Reverse mortgages can be a great solution for seniors who wish to remain in their home but are having difficulty making their monthly payments and meeting other financial obligations. If you own your own home and is 62 years of age, the bank will actually pay you money so you can stay in your home, rather than the other way around. It is crucial to collect and understand as much reverse mortgage information as possible before deciding on whether to take out the loan.

Your home must be a single family residence in a one to four unit dwelling, a condominium or some type of manufactured home. While ccoperatives and most mobile homes are not eligible for this type of loan. The home must be at least one year old and you have to first meet with an authorized counselor.

The loan can be obtained as a lump sum payment, a fixed monthly amount or as a line of credit and the money can be used for just about any purpose such as paying property taxes or medical bills, home repairs and improvements, paying off credit cards or just daily living expenses.

The approval of loan amount depends upon your age, the amount of equity in the home, its appreciated value and current interest rates indications.

The reverse mortgage loan does not require you to pay anything until you sell the home, permanently move out, or pass away. Your loan could also become due if you do not maintain as agreed or you fail to pay property taxes/ hazard insurance and if if the last surviving borrower does not occupy the home for 12 months in a row due to illness.

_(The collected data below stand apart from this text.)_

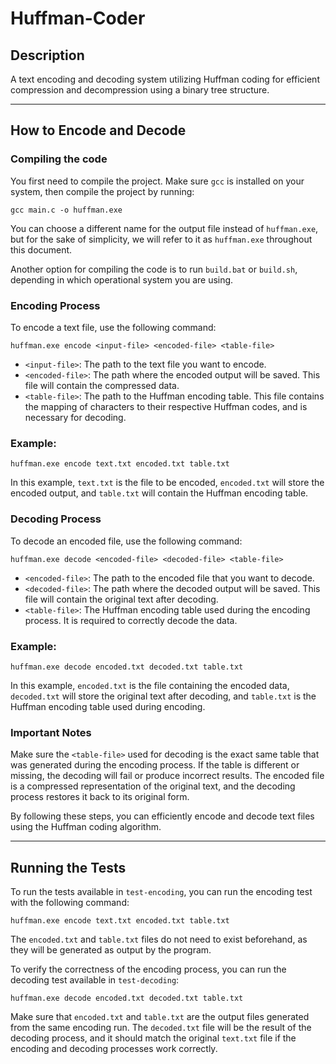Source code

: 
# Huffman-Coder

## Description

A text encoding and decoding system utilizing Huffman coding for efficient compression and decompression using a binary tree structure.

-----
## How to Encode and Decode

### Compiling the code

You first need to compile the project. Make sure ``gcc`` is installed on your system, then compile the project by running:

``gcc main.c -o huffman.exe``

You can choose a different name for the output file instead of ``huffman.exe``, but for the sake of simplicity, we will refer to it as ``huffman.exe`` throughout this document.

Another option for compiling the code is to run ``build.bat`` or ``build.sh``, depending in which operational system you are using.

### Encoding Process

To encode a text file, use the following command:

``huffman.exe encode <input-file> <encoded-file> <table-file>``

- ``<input-file>``: The path to the text file you want to encode.
- ``<encoded-file>``: The path where the encoded output will be saved. This file will contain the compressed data.
- ``<table-file>``: The path to the Huffman encoding table. This file contains the mapping of characters to their respective Huffman codes, and is necessary for decoding.

### Example:

``huffman.exe encode text.txt encoded.txt table.txt``

In this example, ``text.txt`` is the file to be encoded, ``encoded.txt`` will store the encoded output, and ``table.txt`` will contain the Huffman encoding table.


### Decoding Process

To decode an encoded file, use the following command:

``huffman.exe decode <encoded-file> <decoded-file> <table-file>``

- ``<encoded-file>``: The path to the encoded file that you want to decode.
- ``<decoded-file>``: The path where the decoded output will be saved. This file will contain the original text after decoding.
- ``<table-file>``: The Huffman encoding table used during the encoding process. It is required to correctly decode the data.

### Example:

``huffman.exe decode encoded.txt decoded.txt table.txt``

In this example, ``encoded.txt`` is the file containing the encoded data, ``decoded.txt`` will store the original text after decoding, and ``table.txt`` is the Huffman encoding table used during encoding.

### Important Notes

Make sure the ``<table-file>`` used for decoding is the exact same table that was generated during the encoding process. If the table is different or missing, the decoding will fail or produce incorrect results. The encoded file is a compressed representation of the original text, and the decoding process restores it back to its original form.

By following these steps, you can efficiently encode and decode text files using the Huffman coding algorithm.

-----
## Running the Tests

To run the tests available in ``test-encoding``, you can run the encoding test with the following command:

``huffman.exe encode text.txt encoded.txt table.txt``

The ``encoded.txt`` and ``table.txt`` files do not need to exist beforehand, as they will be generated as output by the program.

To verify the correctness of the encoding process, you can run the decoding test available in ``test-decoding``:

``huffman.exe decode encoded.txt decoded.txt table.txt``

Make sure that ``encoded.txt`` and ``table.txt`` are the output files generated from the same encoding run. The ``decoded.txt`` file will be the result of the decoding process, and it should match the original ``text.txt`` file if the encoding and decoding processes work correctly.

The fees involved in a reverse mortgage loan are quite similar to those you would incur with a regular mortgage. These include origination fees which cover the lenders operating expenses and are currently capped at the greater of $2,000 or 2% of the maximum FHA loan limit. Apart from that you will be required to take out a mortgage insurance and pay an appraisal fee. Other costs include fees for credit reports (usually under $20), flood certification, closing and title search, document preparation, recording, courier, pest inspection and a land survey. In addition, a monthly service of $30-35 per month will be charged.

Your counselor will be your principal guide to getting correct information on reverse mortgages and should be consulted for advise before making final decisions.